▶ Brief:
Go through the data and report each line that holds the string "weapon".

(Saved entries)
^^^^
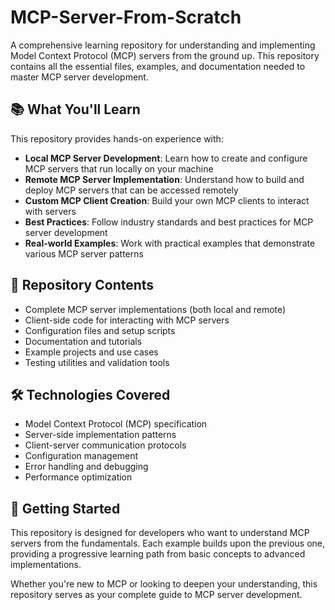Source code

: # MCP-Server-From-Scratch

A comprehensive learning repository for understanding and implementing Model Context Protocol (MCP) servers from the ground up. This repository contains all the essential files, examples, and documentation needed to master MCP server development.

## 📚 What You'll Learn

This repository provides hands-on experience with:

- **Local MCP Server Development**: Learn how to create and configure MCP servers that run locally on your machine
- **Remote MCP Server Implementation**: Understand how to build and deploy MCP servers that can be accessed remotely
- **Custom MCP Client Creation**: Build your own MCP clients to interact with servers
- **Best Practices**: Follow industry standards and best practices for MCP server development
- **Real-world Examples**: Work with practical examples that demonstrate various MCP server patterns

## 🚀 Repository Contents

- Complete MCP server implementations (both local and remote)
- Client-side code for interacting with MCP servers
- Configuration files and setup scripts
- Documentation and tutorials
- Example projects and use cases
- Testing utilities and validation tools

## 🛠️ Technologies Covered

- Model Context Protocol (MCP) specification
- Server-side implementation patterns
- Client-server communication protocols
- Configuration management
- Error handling and debugging
- Performance optimization

## 📖 Getting Started

This repository is designed for developers who want to understand MCP servers from the fundamentals. Each example builds upon the previous one, providing a progressive learning path from basic concepts to advanced implementations.

Whether you're new to MCP or looking to deepen your understanding, this repository serves as your complete guide to MCP server development.
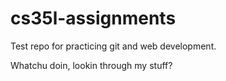 # cs35l-assignments
Test repo for practicing git and web development. 






Whatchu doin, lookin through my stuff?
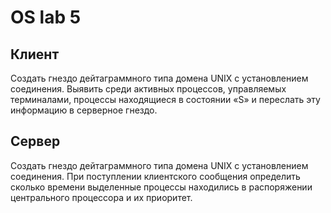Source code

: # OS lab 5

## Клиент

Создать гнездо дейтаграммного типа домена UNIX с установлением
соединения. Выявить среди активных процессов, управляемых
терминалами, процессы находящиеся в состоянии «S» и переслать
эту информацию в серверное гнездо.

## Сервер

Создать гнездо дейтаграммного типа домена UNIX с установлением
соединения. При поступлении клиентского сообщения определить
сколько времени выделенные процессы находились в распоряжении
центрального процессора и их приоритет.
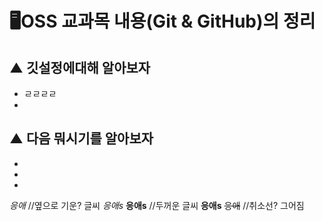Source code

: # 🖥OSS 교과목 내용(Git & GitHub)의 정리
## ▲ 깃설정에대해 알아보자

- ㄹㄹㄹㄹ
- 


## ▲ 다음 뭐시기를 알아보자
-
-
-

*응애* //옆으로 기운? 글씨
_응애s_
**응애s**  //두꺼운 글씨
__응애s__ 
~~응애~~ //취소선? 그어짐

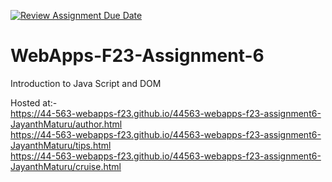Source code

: [![Review Assignment Due Date](https://classroom.github.com/assets/deadline-readme-button-24ddc0f5d75046c5622901739e7c5dd533143b0c8e959d652212380cedb1ea36.svg)](https://classroom.github.com/a/b9NC0g7h)
# WebApps-F23-Assignment-6
Introduction to Java Script and DOM

Hosted at:-<br>
https://44-563-webapps-f23.github.io/44563-webapps-f23-assignment6-JayanthMaturu/author.html <br>
https://44-563-webapps-f23.github.io/44563-webapps-f23-assignment6-JayanthMaturu/tips.html <br>
https://44-563-webapps-f23.github.io/44563-webapps-f23-assignment6-JayanthMaturu/cruise.html
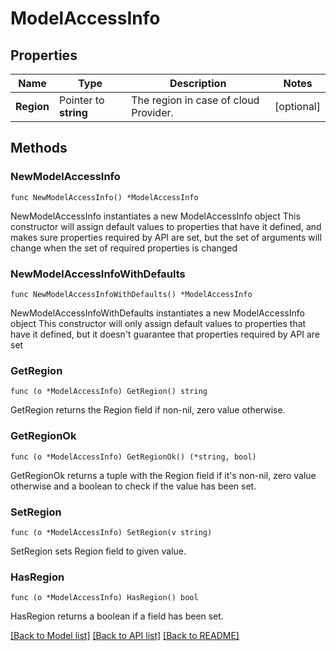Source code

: # ModelAccessInfo

## Properties

Name | Type | Description | Notes
------------ | ------------- | ------------- | -------------
**Region** | Pointer to **string** | The region in case of cloud Provider. | [optional] 

## Methods

### NewModelAccessInfo

`func NewModelAccessInfo() *ModelAccessInfo`

NewModelAccessInfo instantiates a new ModelAccessInfo object
This constructor will assign default values to properties that have it defined,
and makes sure properties required by API are set, but the set of arguments
will change when the set of required properties is changed

### NewModelAccessInfoWithDefaults

`func NewModelAccessInfoWithDefaults() *ModelAccessInfo`

NewModelAccessInfoWithDefaults instantiates a new ModelAccessInfo object
This constructor will only assign default values to properties that have it defined,
but it doesn't guarantee that properties required by API are set

### GetRegion

`func (o *ModelAccessInfo) GetRegion() string`

GetRegion returns the Region field if non-nil, zero value otherwise.

### GetRegionOk

`func (o *ModelAccessInfo) GetRegionOk() (*string, bool)`

GetRegionOk returns a tuple with the Region field if it's non-nil, zero value otherwise
and a boolean to check if the value has been set.

### SetRegion

`func (o *ModelAccessInfo) SetRegion(v string)`

SetRegion sets Region field to given value.

### HasRegion

`func (o *ModelAccessInfo) HasRegion() bool`

HasRegion returns a boolean if a field has been set.


[[Back to Model list]](../README.md#documentation-for-models) [[Back to API list]](../README.md#documentation-for-api-endpoints) [[Back to README]](../README.md)


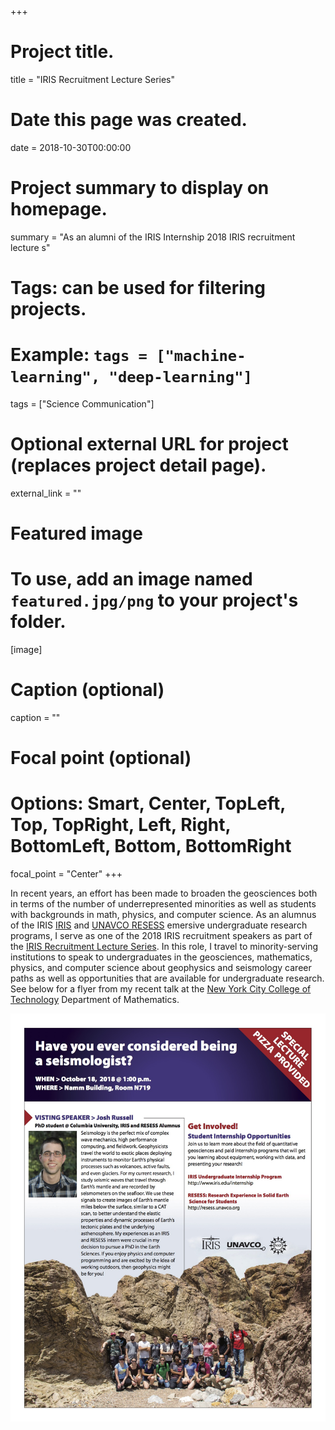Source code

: +++
# Project title.
title = "IRIS Recruitment Lecture Series"

# Date this page was created.
date = 2018-10-30T00:00:00

# Project summary to display on homepage.
summary = "As an alumni of the IRIS Internship  2018 IRIS recruitment lecture s"

# Tags: can be used for filtering projects.
# Example: `tags = ["machine-learning", "deep-learning"]`
tags = ["Science Communication"]

# Optional external URL for project (replaces project detail page).
external_link = ""

# Featured image
# To use, add an image named `featured.jpg/png` to your project's folder. 
[image]
  # Caption (optional)
  caption = ""
  
  # Focal point (optional)
  # Options: Smart, Center, TopLeft, Top, TopRight, Left, Right, BottomLeft, Bottom, BottomRight
  focal_point = "Center"
+++


In recent years, an effort has been made to broaden the geosciences both in terms of the number of underrepresented minorities as well as students with backgrounds in math, physics, and computer science. As an alumnus of the IRIS <a href="https://www.iris.edu/hq/internship/blogs/user/80">IRIS</a> and <a href="http://resess.unavco.org/people/alumni/2014/russell/russell.html">UNAVCO RESESS</a> emersive undergraduate research programs, I serve as one of the 2018 IRIS recruitment speakers as part of the <a href="https://www.iris.edu/hq/internship/recruitment">IRIS Recruitment Lecture Series</a>. In this role, I travel to minority-serving institutions to speak to undergraduates in the geosciences, mathematics, physics, and computer science about geophysics and seismology career paths as well as opportunities that are available for undergraduate research. See below for a flyer from my recent talk at the <a href="http://www.citytech.cuny.edu/">New York City College of Technology</a> Department of Mathematics.

<img src="IRIS_lecture.jpg" alt="IRIS Lecture">
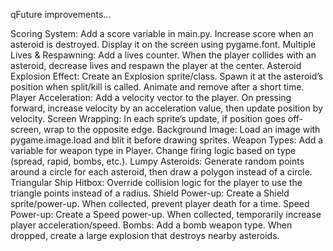 qFuture improvements...

Scoring System: Add a score variable in main.py. Increase score when an asteroid is destroyed. Display it on the screen using pygame.font.
Multiple Lives & Respawning: Add a lives counter. When the player collides with an asteroid, decrease lives and respawn the player at the center.
Asteroid Explosion Effect: Create an Explosion sprite/class. Spawn it at the asteroid’s position when split/kill is called. Animate and remove after a short time.
Player Acceleration: Add a velocity vector to the player. On pressing forward, increase velocity by an acceleration value, then update position by velocity.
Screen Wrapping: In each sprite’s update, if position goes off-screen, wrap to the opposite edge.
Background Image: Load an image with pygame.image.load and blit it before drawing sprites.
Weapon Types: Add a variable for weapon type in Player. Change firing logic based on type (spread, rapid, bombs, etc.).
Lumpy Asteroids: Generate random points around a circle for each asteroid, then draw a polygon instead of a circle.
Triangular Ship Hitbox: Override collision logic for the player to use the triangle points instead of a radius.
Shield Power-up: Create a Shield sprite/power-up. When collected, prevent player death for a time.
Speed Power-up: Create a Speed power-up. When collected, temporarily increase player acceleration/speed.
Bombs: Add a bomb weapon type. When dropped, create a large explosion that destroys nearby asteroids.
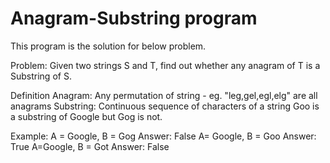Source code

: # Anagram-Substring program

This program is the solution for below problem.

Problem: Given two strings S and T, find out whether any anagram of T is a Substring of S.

Definition
Anagram: Any permutation of string - eg. "leg,gel,egl,elg" are all anagrams
Substring: Continuous sequence of characters of a string 
Goo is a substring of Google but Gog is not. 

Example:
A = Google, B = Gog Answer: False
A= Google, B = Goo Answer: True
A=Google, B = Got Answer: False  
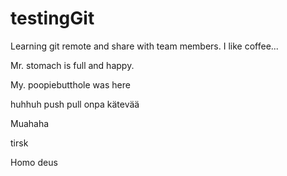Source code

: # testingGit
Learning git remote and share with team members. I like coffee...

Mr. stomach is full and happy.

My. poopiebutthole was here

huhhuh push pull onpa kätevää

Muahaha

tirsk

Homo deus 
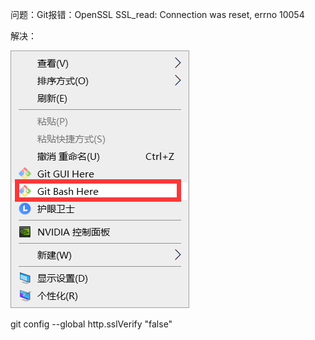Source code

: 问题：Git报错：OpenSSL SSL_read: Connection was reset, errno 10054

解决：

![img.png](img.png)

git config --global http.sslVerify "false"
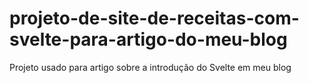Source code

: # projeto-de-site-de-receitas-com-svelte-para-artigo-do-meu-blog
 Projeto usado para artigo sobre a introdução do Svelte em meu blog
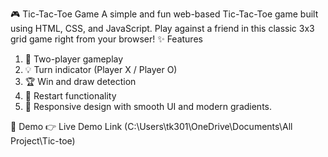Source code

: 🎮 Tic-Tac-Toe Game
A simple and fun web-based Tic-Tac-Toe game built using HTML, CSS, and JavaScript. Play against a friend in this classic 3x3 grid game right from your browser!
✨ Features
1. 🎲 Two-player gameplay
2. 💡 Turn indicator (Player X / Player O)
3. 🏆 Win and draw detection
4. 🔄 Restart functionality
5. 📱 Responsive design with smooth UI and modern gradients.

🚀 Demo
👉 Live Demo Link (C:\Users\tk301\OneDrive\Documents\All Project\Tic-toe)
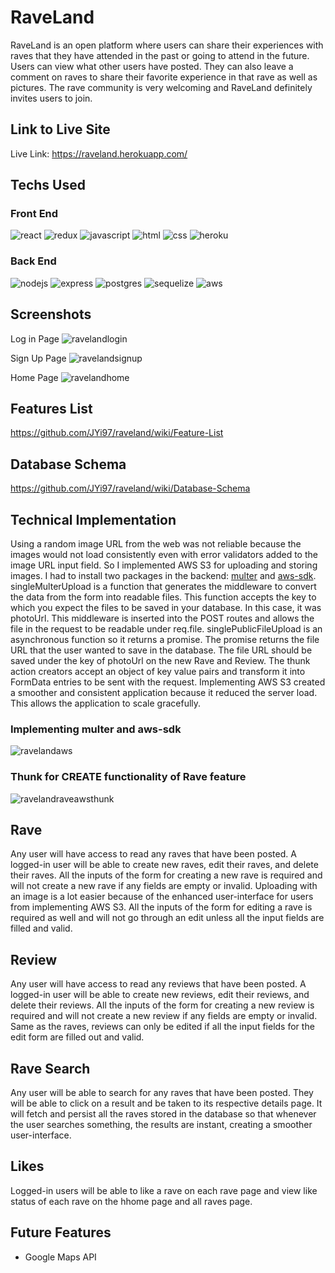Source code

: # RaveLand

RaveLand is an open platform where users can share their experiences with raves that they have attended in the past or going to attend in the future. Users can view what other users have posted. They can also leave a comment on raves to share their favorite experience in that rave as well as pictures. The rave community is very welcoming and RaveLand definitely invites users to join.

## Link to Live Site
Live Link: https://raveland.herokuapp.com/

## Techs Used
### Front End
![react](https://user-images.githubusercontent.com/90019010/179418431-3768ece7-d988-43f1-a22b-4707848ac9d2.svg)
![redux](https://user-images.githubusercontent.com/90019010/179418433-e3ae4f1d-a1dc-4772-84b7-56db8132d01e.svg)
![javascript](https://user-images.githubusercontent.com/90019010/179418437-d00f3585-d6a9-4531-af2f-e5cb321e2780.svg)
![html](https://user-images.githubusercontent.com/90019010/179418445-20d38d75-eae7-4bbf-bed0-5c26ec4aa977.svg)
![css](https://user-images.githubusercontent.com/90019010/179418447-fd17f92e-83e6-4e60-b4d6-602b8300bdc9.svg)
![heroku](https://user-images.githubusercontent.com/90019010/179418448-91d1d47f-1184-440a-bcd0-03f36192f775.svg)

### Back End
![nodejs](https://img.shields.io/badge/Node.js-43853D?style=for-the-badge&logo=node.js&logoColor=white)
![express](https://img.shields.io/badge/Express.js-404D59?style=for-the-badge)
![postgres](https://user-images.githubusercontent.com/90019010/179418482-fca795c5-b035-43e6-91cb-c136d0c9f6fb.svg)
![sequelize](https://img.shields.io/badge/Sequelize-52B0E7?style=for-the-badge&logo=Sequelize&logoColor=white)
![aws](https://img.shields.io/badge/AWS-%23FF9900.svg?style=for-the-badge&logo=amazon-aws&logoColor=white)

## Screenshots

Log in Page
![ravelandlogin](https://user-images.githubusercontent.com/96046451/183990145-215f863b-4e8f-4413-a1e2-ac24d340c2ad.PNG)

Sign Up Page
![ravelandsignup](https://user-images.githubusercontent.com/96046451/183990130-22fe4ad0-3b00-4487-9645-fb23a0c6b6c2.PNG)

Home Page
![ravelandhome](https://user-images.githubusercontent.com/96046451/183990084-f97d1f84-cc41-4733-a408-109e74a05434.PNG)

## Features List
https://github.com/JYi97/raveland/wiki/Feature-List

## Database Schema
https://github.com/JYi97/raveland/wiki/Database-Schema

## Technical Implementation
Using a random image URL from the web was not reliable because the images would not load consistently even with error validators added to the image URL input field. So I implemented AWS S3 for uploading and storing images. I had to install two packages in the backend: [multer](https://www.npmjs.com/package/multer) and [aws-sdk](https://www.npmjs.com/package/aws-sdk). singleMulterUpload is a function that generates the middleware to convert the data from the form into readable files. This function accepts the key to which you expect the files to be saved in your database. In this case, it was photoUrl. This middleware is inserted into the POST routes and allows the file in the request to be readable under req.file. singlePublicFileUpload is an asynchronous function so it returns a promise. The promise returns the file URL that the user wanted to save in the database. The file URL should be saved under the key of photoUrl on the new Rave and Review. The thunk action creators accept an object of key value pairs and transform it into FormData entries to be sent with the request. Implementing AWS S3 created a smoother and consistent application because it reduced the server load. This allows the application to scale gracefully.

### Implementing multer and aws-sdk
![ravelandaws](https://user-images.githubusercontent.com/96046451/184004465-e830dbb6-f51a-438c-a3a9-d4190b539cc9.PNG)

### Thunk for CREATE functionality of Rave feature
![ravelandraveawsthunk](https://user-images.githubusercontent.com/96046451/184005483-0f0dbc6c-230c-4f71-b3c8-d31b3e765c1a.PNG)

## Rave
Any user will have access to read any raves that have been posted. A logged-in user will be able to create new raves, edit their raves, and delete their raves. All the inputs of the form for creating a new rave is required and will not create a new rave if any fields are empty or invalid. Uploading with an image is a lot easier because of the  enhanced user-interface for users from implementing AWS S3. All the inputs of the form for editing a rave is required as well and will not go through an edit unless all the input fields are filled and valid.

## Review
Any user will have access to read any reviews that have been posted. A logged-in user will be able to create new reviews, edit their reviews, and delete their reviews. All the inputs of the form for creating a new review is required and will not create a new review if any fields are empty or invalid. Same as the raves, reviews can only be edited if all the input fields for the edit form are filled out and valid. 

## Rave Search
Any user will be able to search for any raves that have been posted. They will be able to click on a result and be taken to its respective details page. It will fetch and persist all the raves stored in the database so that whenever the user searches something, the results are instant, creating a smoother user-interface.

## Likes
Logged-in users will be able to like a rave on each rave page and view like status of each rave on the hhome page and all raves page.

## Future Features
* Google Maps API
^^^^
▶ Task result:
Weapon Types: Add a variable for weapon type in Player. Change firing logic based on type (spread, rapid, bombs, etc.).
Bombs: Add a bomb weapon type. When dropped, create a large explosion that destroys nearby asteroids.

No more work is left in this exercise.